## [TASK DIRECTIONS]
Transcribe exactly the line that contains "Phase 6b (bead" and all lines following it to the end of the material below; omit everything else.

================

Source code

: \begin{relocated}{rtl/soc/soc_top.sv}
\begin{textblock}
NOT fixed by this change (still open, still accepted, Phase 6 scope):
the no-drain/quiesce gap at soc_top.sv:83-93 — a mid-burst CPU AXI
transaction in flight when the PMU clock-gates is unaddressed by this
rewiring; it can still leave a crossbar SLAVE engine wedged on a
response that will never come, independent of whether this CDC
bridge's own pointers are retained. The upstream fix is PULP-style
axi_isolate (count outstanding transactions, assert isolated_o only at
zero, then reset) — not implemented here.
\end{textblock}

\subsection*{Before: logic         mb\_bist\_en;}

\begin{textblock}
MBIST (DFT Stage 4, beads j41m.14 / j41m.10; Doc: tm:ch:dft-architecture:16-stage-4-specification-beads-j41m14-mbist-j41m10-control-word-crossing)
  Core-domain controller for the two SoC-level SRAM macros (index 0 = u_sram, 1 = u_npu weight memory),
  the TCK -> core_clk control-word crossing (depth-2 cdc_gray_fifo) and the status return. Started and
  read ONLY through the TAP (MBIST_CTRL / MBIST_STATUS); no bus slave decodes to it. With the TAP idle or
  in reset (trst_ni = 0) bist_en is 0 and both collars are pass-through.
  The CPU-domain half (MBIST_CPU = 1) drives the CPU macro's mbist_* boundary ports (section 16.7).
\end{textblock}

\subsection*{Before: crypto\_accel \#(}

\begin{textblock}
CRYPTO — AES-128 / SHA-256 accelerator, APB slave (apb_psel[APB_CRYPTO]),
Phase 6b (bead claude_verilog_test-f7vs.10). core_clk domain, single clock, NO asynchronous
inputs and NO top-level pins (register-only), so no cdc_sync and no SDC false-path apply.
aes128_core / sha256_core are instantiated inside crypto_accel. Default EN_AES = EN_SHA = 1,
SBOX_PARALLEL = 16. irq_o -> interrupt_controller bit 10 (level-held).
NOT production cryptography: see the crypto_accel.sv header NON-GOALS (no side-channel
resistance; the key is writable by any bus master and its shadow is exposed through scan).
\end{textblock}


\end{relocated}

================

## [RESPONSE]
Phase 6b (bead claude_verilog_test-f7vs.10). core_clk domain, single clock, NO asynchronous
inputs and NO top-level pins (register-only), so no cdc_sync and no SDC false-path apply.
aes128_core / sha256_core are instantiated inside crypto_accel. Default EN_AES = EN_SHA = 1,
SBOX_PARALLEL = 16. irq_o -> interrupt_controller bit 10 (level-held).
NOT production cryptography: see the crypto_accel.sv header NON-GOALS (no side-channel
resistance; the key is writable by any bus master and its shadow is exposed through scan).
\end{textblock}


\end{relocated}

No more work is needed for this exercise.